Ages ago, when man was pure, ere the flood overwhelmed him,
While in the image of God every soul yet lived,
Everything stood as a letter or word of a language familiar,
Telling of truths which now only the angels can read.
Lost to man was the key of those sacred hieroglyphics—
Stolen away by sin—till with Jesus restored.
Now with infinite pains we here and there spell out a letter;
Now and then will the sense feebly shine through the dark.
When we perceive the light which breaks through the visible symbol,
What exultation is ours! we the discovery have made!
Yet is the meaning the same as when Adam lived sinless in Eden,
Only long-hidden it slept and now again is restored.
Man unconsciously uses figures of speech every moment,
Little dreaming the cause why to such terms he is prone—
Little dreaming that everything has its own correspondence
Folded within it of old, as in the body the soul.
Gleams of the mystery fall on us still, though much is forgotten,
And through our commonest speech illumines the path of our thoughts.
Thus does the lordly sun shine out a type of the Godhead;
Wisdom and Love the beams that stream on a darkened world.

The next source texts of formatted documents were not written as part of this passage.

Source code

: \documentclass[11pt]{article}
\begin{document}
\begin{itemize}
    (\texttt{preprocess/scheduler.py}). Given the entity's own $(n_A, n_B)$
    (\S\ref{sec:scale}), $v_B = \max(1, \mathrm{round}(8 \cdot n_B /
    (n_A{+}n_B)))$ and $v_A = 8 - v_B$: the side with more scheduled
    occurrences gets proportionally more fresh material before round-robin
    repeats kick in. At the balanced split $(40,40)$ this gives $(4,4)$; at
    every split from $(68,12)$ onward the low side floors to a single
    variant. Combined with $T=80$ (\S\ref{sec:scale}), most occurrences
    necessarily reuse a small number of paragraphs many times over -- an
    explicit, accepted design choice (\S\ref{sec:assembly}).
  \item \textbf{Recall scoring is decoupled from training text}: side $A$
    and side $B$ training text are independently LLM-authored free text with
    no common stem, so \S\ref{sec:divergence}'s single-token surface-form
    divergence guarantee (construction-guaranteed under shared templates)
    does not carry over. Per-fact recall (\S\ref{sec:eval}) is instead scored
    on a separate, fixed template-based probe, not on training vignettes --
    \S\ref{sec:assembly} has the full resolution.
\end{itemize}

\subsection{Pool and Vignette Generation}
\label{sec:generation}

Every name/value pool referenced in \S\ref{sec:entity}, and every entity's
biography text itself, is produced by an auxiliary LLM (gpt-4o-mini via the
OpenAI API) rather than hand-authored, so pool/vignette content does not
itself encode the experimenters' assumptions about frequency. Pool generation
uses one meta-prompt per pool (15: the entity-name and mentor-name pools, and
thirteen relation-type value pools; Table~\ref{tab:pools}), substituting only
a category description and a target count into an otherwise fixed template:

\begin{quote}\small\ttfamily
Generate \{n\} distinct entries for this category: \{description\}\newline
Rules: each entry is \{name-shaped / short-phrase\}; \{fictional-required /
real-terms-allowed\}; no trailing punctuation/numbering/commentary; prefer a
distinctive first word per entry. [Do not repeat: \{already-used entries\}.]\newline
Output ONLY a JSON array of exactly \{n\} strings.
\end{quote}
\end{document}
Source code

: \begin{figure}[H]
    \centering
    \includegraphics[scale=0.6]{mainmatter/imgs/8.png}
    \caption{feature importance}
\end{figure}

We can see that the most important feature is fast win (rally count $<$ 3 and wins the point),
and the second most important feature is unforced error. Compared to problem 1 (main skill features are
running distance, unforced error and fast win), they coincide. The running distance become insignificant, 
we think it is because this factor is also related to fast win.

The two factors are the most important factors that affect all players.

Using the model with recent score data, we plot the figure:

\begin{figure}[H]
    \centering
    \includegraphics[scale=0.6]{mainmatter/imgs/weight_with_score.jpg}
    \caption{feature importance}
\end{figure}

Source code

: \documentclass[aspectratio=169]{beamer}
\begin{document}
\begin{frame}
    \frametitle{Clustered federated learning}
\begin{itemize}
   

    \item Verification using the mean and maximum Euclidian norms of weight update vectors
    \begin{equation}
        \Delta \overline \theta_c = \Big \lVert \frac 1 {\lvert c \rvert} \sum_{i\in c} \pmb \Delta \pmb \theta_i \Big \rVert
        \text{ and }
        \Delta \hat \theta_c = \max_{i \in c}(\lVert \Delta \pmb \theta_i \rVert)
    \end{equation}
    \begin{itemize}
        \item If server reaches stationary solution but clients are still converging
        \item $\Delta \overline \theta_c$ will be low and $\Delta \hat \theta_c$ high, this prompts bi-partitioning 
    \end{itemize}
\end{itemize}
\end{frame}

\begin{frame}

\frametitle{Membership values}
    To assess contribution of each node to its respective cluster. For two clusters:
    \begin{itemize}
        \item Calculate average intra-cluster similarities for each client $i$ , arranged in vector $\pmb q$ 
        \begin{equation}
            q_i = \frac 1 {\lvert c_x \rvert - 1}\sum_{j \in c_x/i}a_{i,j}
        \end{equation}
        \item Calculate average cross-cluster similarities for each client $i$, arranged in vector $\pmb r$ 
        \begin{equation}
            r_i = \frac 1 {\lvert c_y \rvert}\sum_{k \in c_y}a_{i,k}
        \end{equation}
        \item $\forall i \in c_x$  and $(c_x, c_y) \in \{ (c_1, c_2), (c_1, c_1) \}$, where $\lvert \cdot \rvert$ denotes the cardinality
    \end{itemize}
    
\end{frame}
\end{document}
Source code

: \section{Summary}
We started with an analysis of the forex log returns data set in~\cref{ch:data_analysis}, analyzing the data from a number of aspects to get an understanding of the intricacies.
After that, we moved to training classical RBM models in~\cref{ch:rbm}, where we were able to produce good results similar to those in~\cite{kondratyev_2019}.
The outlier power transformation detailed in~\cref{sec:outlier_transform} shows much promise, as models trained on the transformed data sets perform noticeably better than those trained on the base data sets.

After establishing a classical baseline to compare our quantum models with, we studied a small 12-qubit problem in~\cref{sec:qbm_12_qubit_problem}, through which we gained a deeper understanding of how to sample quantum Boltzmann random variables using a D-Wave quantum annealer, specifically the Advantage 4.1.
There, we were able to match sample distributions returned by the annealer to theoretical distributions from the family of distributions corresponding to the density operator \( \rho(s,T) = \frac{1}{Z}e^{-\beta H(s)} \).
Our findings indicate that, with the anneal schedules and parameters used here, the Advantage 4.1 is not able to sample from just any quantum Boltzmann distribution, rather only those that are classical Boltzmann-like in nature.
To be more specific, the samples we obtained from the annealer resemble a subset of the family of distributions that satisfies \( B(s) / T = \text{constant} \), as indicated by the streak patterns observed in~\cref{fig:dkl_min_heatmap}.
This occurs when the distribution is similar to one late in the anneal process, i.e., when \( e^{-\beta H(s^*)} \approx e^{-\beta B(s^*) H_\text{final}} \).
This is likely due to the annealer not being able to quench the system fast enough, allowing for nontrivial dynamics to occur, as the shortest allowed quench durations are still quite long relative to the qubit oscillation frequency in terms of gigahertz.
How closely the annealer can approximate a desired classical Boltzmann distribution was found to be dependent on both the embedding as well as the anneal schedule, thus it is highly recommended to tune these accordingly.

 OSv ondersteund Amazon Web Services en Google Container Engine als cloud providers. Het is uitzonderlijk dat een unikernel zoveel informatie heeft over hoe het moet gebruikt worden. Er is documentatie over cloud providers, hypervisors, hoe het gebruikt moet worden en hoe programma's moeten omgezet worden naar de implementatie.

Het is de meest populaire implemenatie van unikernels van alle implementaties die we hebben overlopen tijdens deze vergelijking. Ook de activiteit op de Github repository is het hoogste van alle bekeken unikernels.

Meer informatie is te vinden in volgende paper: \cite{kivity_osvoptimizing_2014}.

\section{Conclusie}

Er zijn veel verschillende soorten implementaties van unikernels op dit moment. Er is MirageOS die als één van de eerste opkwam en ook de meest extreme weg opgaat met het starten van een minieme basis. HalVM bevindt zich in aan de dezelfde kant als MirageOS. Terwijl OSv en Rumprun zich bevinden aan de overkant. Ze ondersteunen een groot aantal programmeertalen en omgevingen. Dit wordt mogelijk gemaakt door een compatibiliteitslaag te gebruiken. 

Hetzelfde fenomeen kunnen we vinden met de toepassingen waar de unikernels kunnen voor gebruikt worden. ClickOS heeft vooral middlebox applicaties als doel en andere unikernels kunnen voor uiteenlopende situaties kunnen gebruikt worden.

Thus do the sparkling waters flow, giving joy to the desert,
And the great Fountain of Life opens itself to the thirst.
Thus does the word of God distil like the rain and the dew-drops,
Thus does the warm wind breathe like to the Spirit of God,
And the green grass and the flowers are signs of the regeneration.

O thou Spirit of Truth; visit our minds once more!
Give us to read, in letters of light, the language celestial,
Written all over the earth—written all over the sky:
Thus may we bring our hearts at length to know our Creator,
Seeing in all things around types of the Infinite Mind.